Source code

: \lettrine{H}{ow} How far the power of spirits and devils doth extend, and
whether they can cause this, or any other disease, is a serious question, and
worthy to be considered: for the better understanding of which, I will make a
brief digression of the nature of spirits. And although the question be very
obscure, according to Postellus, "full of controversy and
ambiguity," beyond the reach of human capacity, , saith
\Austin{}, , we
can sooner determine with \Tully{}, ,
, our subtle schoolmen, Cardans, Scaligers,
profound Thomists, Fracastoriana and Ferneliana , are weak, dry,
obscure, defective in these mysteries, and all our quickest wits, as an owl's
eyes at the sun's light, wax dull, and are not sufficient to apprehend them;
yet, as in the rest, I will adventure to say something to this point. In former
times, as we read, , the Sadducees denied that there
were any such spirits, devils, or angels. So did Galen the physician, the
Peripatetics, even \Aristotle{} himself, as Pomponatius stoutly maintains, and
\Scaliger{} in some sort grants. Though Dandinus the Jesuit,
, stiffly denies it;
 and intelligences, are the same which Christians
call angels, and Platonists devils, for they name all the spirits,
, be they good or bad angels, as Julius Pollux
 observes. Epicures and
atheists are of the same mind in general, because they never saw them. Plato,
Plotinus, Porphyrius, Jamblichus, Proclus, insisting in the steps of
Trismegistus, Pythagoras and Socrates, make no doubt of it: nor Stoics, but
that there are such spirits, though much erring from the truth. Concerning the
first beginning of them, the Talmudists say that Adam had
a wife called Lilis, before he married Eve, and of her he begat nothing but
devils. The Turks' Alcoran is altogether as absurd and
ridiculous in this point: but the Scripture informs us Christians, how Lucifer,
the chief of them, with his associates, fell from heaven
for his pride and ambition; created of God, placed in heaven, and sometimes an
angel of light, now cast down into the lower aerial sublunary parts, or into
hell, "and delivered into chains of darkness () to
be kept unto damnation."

◆ **Exercise aim**
Repeat the records above exactly as they appear.

◆ **Answer space**
Source code

: \lettrine{H}{ow} How far the power of spirits and devils doth extend, and
whether they can cause this, or any other disease, is a serious question, and
worthy to be considered: for the better understanding of which, I will make a
brief digression of the nature of spirits. And although the question be very
obscure, according to Postellus, "full of controversy and
ambiguity," beyond the reach of human capacity, , saith
\Austin{}, , we
can sooner determine with \Tully{}, ,
, our subtle schoolmen, Cardans, Scaligers,
profound Thomists, Fracastoriana and Ferneliana , are weak, dry,
obscure, defective in these mysteries, and all our quickest wits, as an owl's
eyes at the sun's light, wax dull, and are not sufficient to apprehend them;
yet, as in the rest, I will adventure to say something to this point. In former
times, as we read, , the Sadducees denied that there
were any such spirits, devils, or angels. So did Galen the physician, the
Peripatetics, even \Aristotle{} himself, as Pomponatius stoutly maintains, and
\Scaliger{} in some sort grants. Though Dandinus the Jesuit,
, stiffly denies it;
 and intelligences, are the same which Christians
call angels, and Platonists devils, for they name all the spirits,
, be they good or bad angels, as Julius Pollux
 observes. Epicures and
atheists are of the same mind in general, because they never saw them. Plato,
Plotinus, Porphyrius, Jamblichus, Proclus, insisting in the steps of
Trismegistus, Pythagoras and Socrates, make no doubt of it: nor Stoics, but
that there are such spirits, though much erring from the truth. Concerning the
first beginning of them, the Talmudists say that Adam had
a wife called Lilis, before he married Eve, and of her he begat nothing but
devils. The Turks' Alcoran is altogether as absurd and
ridiculous in this point: but the Scripture informs us Christians, how Lucifer,
the chief of them, with his associates, fell from heaven
for his pride and ambition; created of God, placed in heaven, and sometimes an
angel of light, now cast down into the lower aerial sublunary parts, or into
hell, "and delivered into chains of darkness () to
be kept unto damnation."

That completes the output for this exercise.